Een boek van Jeremy Black recenseren is altijd leuk. De Britse veelschrijver heeft een eigenzinnige kijk op militaire geschiedenis en zijn argumentatietrant zet je doorgaans aan het denken. Bij zijn recente boek over de geschiedenis van militaire strategie, uitgegeven bij het prestigieuze Yale University Press, is dat niet anders. Al vroeg in het boek (blz. xi) neemt Black stelling tegen diegenen die beweren dat er tegenwoordig een tekort bestaat aan strategisch denkvermogen. Strategie is niet een lost art die mensen vroeger beter beheersten, want het succes van een bepaalde strategie is contextge­bonden. Wat werkte in de ene situatie, werkt niet noodzakelijkerwijs in de andere.

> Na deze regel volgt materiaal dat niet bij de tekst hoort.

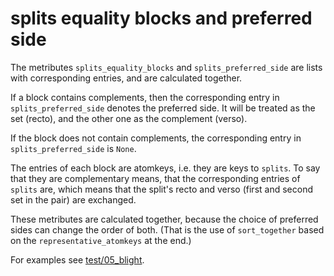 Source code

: # splits equality blocks and preferred side

The metributes `splits_equality_blocks` and `splits_preferred_side` are lists with corresponding entries,
and are calculated together.

If a block contains complements, 
then the corresponding entry in `splits_preferred_side` denotes the preferred side.
It will be treated as the set (recto), and the other one as the complement (verso).

If the block does not contain complements, the corresponding entry in `splits_preferred_side` is `None`.

The entries of each block are atomkeys, i.e. they are keys to `splits`.
To say that they are complementary means, that the corresponding entries of `splits` are,
which means that the split's recto and verso (first and second set in the pair) are exchanged.

These metributes are calculated together, because the choice of preferred sides can change the order of both.
(That is the use of `sort_together` based on the `representative_atomkeys` at the end.)

For examples see [test/05_blight](../../../test/05_blight/bloat/preferred_side).
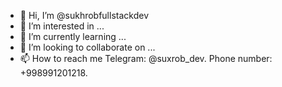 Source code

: - 👋 Hi, I’m @sukhrobfullstackdev
- 👀 I’m interested in ...
- 🌱 I’m currently learning ...
- 💞️ I’m looking to collaborate on ...
- 📫 How to reach me Telegram: @suxrob_dev. Phone number: +998991201218.

<!---
sukhrobfullstackdev/sukhrobfullstackdev is a ✨ special ✨ repository because its `README.md` (this file) appears on your GitHub profile.
You can click the Preview link to take a look at your changes.
--->
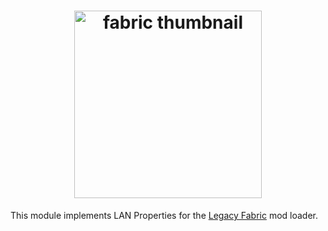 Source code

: <h1 align="center">
  <img src="../.github/fabric.png" alt="fabric thumbnail" width="300">
</h1>


This module implements LAN Properties for the [Legacy Fabric](http://legacyfabric.net/) mod loader. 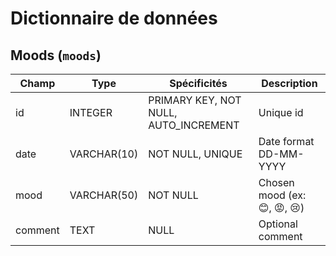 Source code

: # Dictionnaire de données

## Moods (`moods`)

|Champ|Type|Spécificités|Description|
|-|-|-|-|
|id|INTEGER|PRIMARY KEY, NOT NULL, AUTO_INCREMENT |Unique id|
|date|VARCHAR(10)| NOT NULL, UNIQUE| Date format DD-MM-YYYY|
|mood|VARCHAR(50)|NOT NULL|Chosen mood (ex: 😊, 😡, 😢)|
|comment|TEXT| NULL| Optional comment|
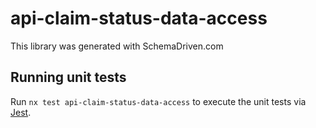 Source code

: 
# api-claim-status-data-access

This library was generated with SchemaDriven.com

## Running unit tests

Run `nx test api-claim-status-data-access` to execute the unit tests via [Jest](https://jestjs.io).

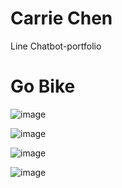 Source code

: # Carrie Chen
Line Chatbot-portfolio

# Go Bike


![image](https://github.com/cywcarrie/Carrie_Line-Chatbot_Portfolio/blob/main/IMG_3078.PNG)


![image](https://github.com/cywcarrie/Carrie_Line-Chatbot_Portfolio/blob/main/IMG_3078.PNG)

![image](https://github.com/cywcarrie/Carrie_Line-Chatbot_Portfolio/blob/main/IMG_3078.PNG)

![image](https://github.com/cywcarrie/Carrie_Line-Chatbot_Portfolio/blob/main/IMG_3078.PNG)

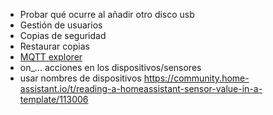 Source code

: * Probar qué ocurre al añadir otro disco usb
* Gestión de usuarios
* Copias de seguridad
* Restaurar copias
* [MQTT explorer](https://mqtt-explorer.com/)
* on_... acciones en los dispositivos/sensores
* usar nombres de dispositivos https://community.home-assistant.io/t/reading-a-homeassistant-sensor-value-in-a-template/113006
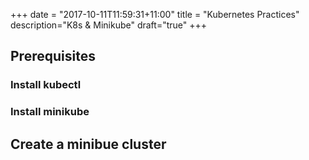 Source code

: +++
date = "2017-10-11T11:59:31+11:00"
title = "Kubernetes Practices"
description="K8s & Minikube"
draft="true"
+++



## Prerequisites

### Install kubectl

### Install minikube 


## Create a minibue cluster

## 
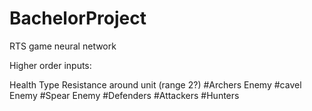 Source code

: # BachelorProject
RTS game neural network


Higher order inputs:

Health
Type
Resistance around unit (range 2?)
#Archers Enemy
#cavel Enemy
#Spear Enemy
#Defenders
#Attackers
#Hunters
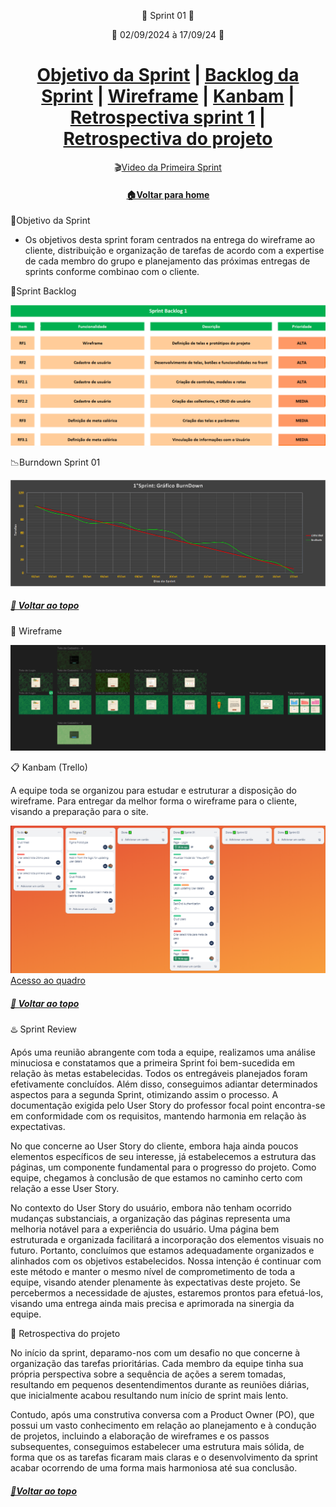 <div  align="center">

🔰 Sprint 01 🔰

📅 02/09/2024 à 17/09/24 📅

</div>
<h1>
<div align="center"> 
<a  href="#dart-objetivo-da-sprint">Objetivo da Sprint</a> | <a  href="#triangular_flag_on_post-sprint-backlog">Backlog da Sprint</a> | <a  href="#page_facing_up-wireframe">Wireframe</a> | <a  href="#clipboard-kanbam-trello">Kanbam</a> | <a  href="#pushpin-apontamentos">Retrospectiva sprint 1</a> | <a  href="#hotsprings-sprint-review">Retrospectiva do projeto
</a>

</div>
</h1>


<div align="center">

🎬[Video da Primeira Sprint](https://www.youtube.com/watch?v=euX4xCy80wA&feature=youtu.be)

</div>

<div align="center">

#### [🏠Voltar para home](./README.md)

</div>
<span id="dart-objetivo-da-sprint"></span>
🎯Objetivo da Sprint

- Os objetivos desta sprint foram centrados na entrega do wireframe ao cliente, distribuição e organização de tarefas de acordo com a expertise de cada membro do grupo e planejamento das próximas entregas de sprints conforme combinao com o cliente.

<span id="triangular_flag_on_post-sprint-backlog"></span>
🚩Sprint Backlog

![sprintBacklog1](./documentation/images/sprint1BK.png)

📉Burndown Sprint 01

![BurnDown](/documentation/images/BurnDown.png)

##### [🚀 Voltar ao topo](#dart-objetivo-da-sprint)

<span id="page_facing_up-wireframe"></span>
📄 Wireframe

![wireFrame](./documentation/images/wireFrame.png)

<span id="clipboard-kanbam-trello"></span>
📋 Kanbam (Trello)

A equipe toda se organizou para estudar e estruturar a disposição do wireframe. Para entregar da melhor forma o wireframe para o cliente, visando a preparação para o site.

![kanbanTrello](./documentation/images/kanban.png)
<a href="https://trello.com/b/fvAkv25m/grupo-de-4">Acesso ao quadro</a>

##### [🚀 Voltar ao topo ](#dart-objetivo-da-sprint)

<span id="pushpin-apontamentos"></span>
♨️ Sprint Review

Após uma reunião abrangente com toda a equipe, realizamos uma análise minuciosa e constatamos que a primeira Sprint foi bem-sucedida em relação às metas estabelecidas. Todos os entregáveis planejados foram efetivamente concluídos. Além disso, conseguimos adiantar determinados aspectos para a segunda Sprint, otimizando assim o processo. A documentação exigida pelo User Story do professor focal point encontra-se em conformidade com os requisitos, mantendo harmonia em relação às expectativas.

No que concerne ao User Story do cliente, embora haja ainda poucos elementos específicos de seu interesse, já estabelecemos a estrutura das páginas, um componente fundamental para o progresso do projeto. Como equipe, chegamos à conclusão de que estamos no caminho certo com relação a esse User Story.

No contexto do User Story do usuário, embora não tenham ocorrido mudanças substanciais, a organização das páginas representa uma melhoria notável para a experiência do usuário. Uma página bem estruturada e organizada facilitará a incorporação dos elementos visuais no futuro. Portanto, concluímos que estamos adequadamente organizados e alinhados com os objetivos estabelecidos. Nossa intenção é continuar com este método e manter o mesmo nível de comprometimento de toda a equipe, visando atender plenamente às expectativas deste projeto. Se percebermos a necessidade de ajustes, estaremos prontos para efetuá-los, visando uma entrega ainda mais precisa e aprimorada na sinergia da equipe.

<span id="hotsprings-sprint-review"></span>
📌 Retrospectiva do projeto

No início da sprint, deparamo-nos com um desafio no que concerne à organização das tarefas prioritárias. Cada membro da equipe tinha sua própria perspectiva sobre a sequência de ações a serem tomadas, resultando em pequenos desentendimentos durante as reuniões diárias, que inicialmente acabou resultando num início de sprint mais lento.

Contudo, após uma construtiva conversa com a Product Owner (PO), que possui um vasto conhecimento em relação ao planejamento e à condução de projetos, incluindo a elaboração de wireframes e os passos subsequentes, conseguimos estabelecer uma estrutura mais sólida, de forma que os as tarefas ficaram mais claras e o desenvolvimento da sprint acabar ocorrendo de uma forma mais harmoniosa até sua conclusão.

##### [🚀Voltar ao topo ](#dart-objetivo-da-sprint) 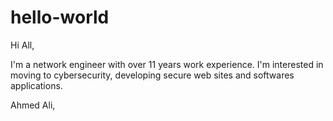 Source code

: # hello-world


Hi All, 

I'm a network engineer with over 11 years work experience.  I'm interested in moving to cybersecurity, developing secure web sites and softwares applications. 

Ahmed Ali,
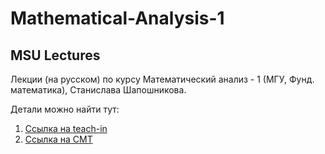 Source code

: # Mathematical-Analysis-1
## MSU Lectures

Лекции (на русском) по курсу Математический анализ - 1 (МГУ, Фунд. математика), Станислава Шапошникова. 

Детали можно найти тут:
1) [Ссылка на teach-in](https://teach-in.ru/course/calculus-shaposhnikov-part1)
2) [Ссылка на CMT](http://cmt.teacher.msu.ru/wiki/matan)
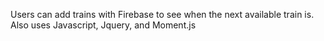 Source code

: Users can add trains with Firebase to see when the next available train is. Also uses Javascript, Jquery, and Moment.js
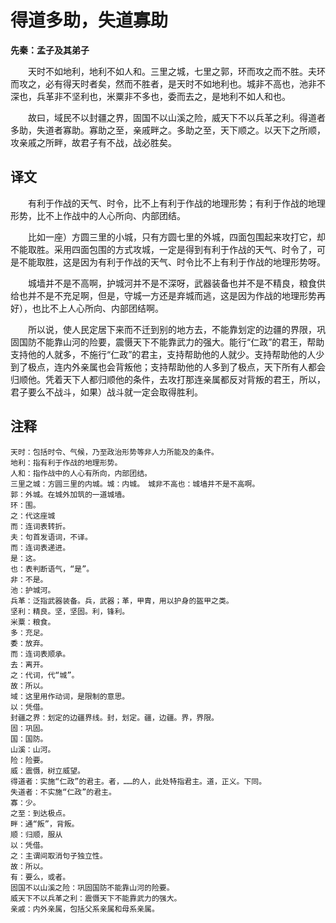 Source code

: # 得道多助，失道寡助
**先秦：孟子及其弟子**

　　天时不如地利，地利不如人和。三里之城，七里之郭，环而攻之而不胜。夫环而攻之，必有得天时者矣，然而不胜者，是天时不如地利也。城非不高也，池非不深也，兵革非不坚利也，米粟非不多也，委而去之，是地利不如人和也。

　　故曰，域民不以封疆之界，固国不以山溪之险，威天下不以兵革之利。得道者多助，失道者寡助。寡助之至，亲戚畔之。多助之至，天下顺之。以天下之所顺，攻亲戚之所畔，故君子有不战，战必胜矣。

译文
--
　　有利于作战的天气、时令，比不上有利于作战的地理形势；有利于作战的地理形势，比不上作战中的人心所向、内部团结。

　　比如一座）方圆三里的小城，只有方圆七里的外城，四面包围起来攻打它，却不能取胜。采用四面包围的方式攻城，一定是得到有利于作战的天气、时令了，可是不能取胜，这是因为有利于作战的天气、时令比不上有利于作战的地理形势呀。

　　城墙并不是不高啊，护城河并不是不深呀，武器装备也并不是不精良，粮食供给也并不是不充足啊，但是，守城一方还是弃城而逃，这是因为作战的地理形势再好），也比不上人心所向、内部团结啊。

　　所以说，使人民定居下来而不迁到别的地方去，不能靠划定的边疆的界限，巩固国防不能靠山河的险要，震慑天下不能靠武力的强大。能行“仁政”的君王，帮助支持他的人就多，不施行“仁政”的君主，支持帮助他的人就少。支持帮助他的人少到了极点，连内外亲属也会背叛他；支持帮助他的人多到了极点，天下所有人都会归顺他。凭着天下人都归顺他的条件，去攻打那连亲属都反对背叛的君王，所以，君子要么不战斗，如果）战斗就一定会取得胜利。

注释
--
    天时：包括时令、气候，乃至政治形势等非人力所能及的条件。
    地利：指有利于作战的地理形势。
    人和：指作战中的人心有所向，内部团结。
    三里之城：方圆三里的内城。城：内城。　城非不高也：城墙并不是不高啊。
    郭：外城。在城外加筑的一道城墙。
    环：围。
    之：代这座城
    而：连词表转折。
    夫：句首发语词，不译。
    而：连词表递进。
    是：这。
    也：表判断语气，“是”。
    非：不是。
    池：护城河。
    兵革：泛指武器装备。兵，武器；革，甲胄，用以护身的盔甲之类。
    坚利：精良。坚，坚固。利，锋利。
    米粟：粮食。
    多：充足。
    委：放弃。
    而：连词表顺承。
    去：离开。
    之：代词，代“城”。
    故：所以。
    域：这里用作动词，是限制的意思。
    以：凭借。
    封疆之界：划定的边疆界线。封，划定。疆，边疆。界，界限。
    固：巩固。
    国：国防。
    山溪：山河。
    险：险要。
    威：震慑，树立威望。
    得道者：实施“仁政”的君主。者，……的人，此处特指君主。道，正义。下同。
    失道者：不实施“仁政”的君主。
    寡：少。
    之至：到达极点。
    畔：通“叛”，背叛。
    顺：归顺，服从
    以：凭借。
    之：主谓间取消句子独立性。
    故：所以。
    有：要么，或者。
    固国不以山溪之险：巩固国防不能靠山河的险要。
    威天下不以兵革之利：震慑天下不能靠武力的强大。
    亲戚：内外亲属，包括父系亲属和母系亲属。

Strategie draait om handelen, al dan niet met militaire middelen, en de af­­wegingen en ideeën die daaraan ten grondslag liggen. Er is geen recept voor succes en ‘generalisaties op basis van specifics’ (theo­rievorming dus) bevatten, soms ernstige, tekortkomingen (blz. 2). Politieke en militaire leiders laten zich niettemin vaak door theorievorming leiden, terwijl ‘(…) understanding the nature of a particular conflict, rather than theorizing about war in general, is crucially necessary’ (blz. 21). Ik kom hierop nog terug.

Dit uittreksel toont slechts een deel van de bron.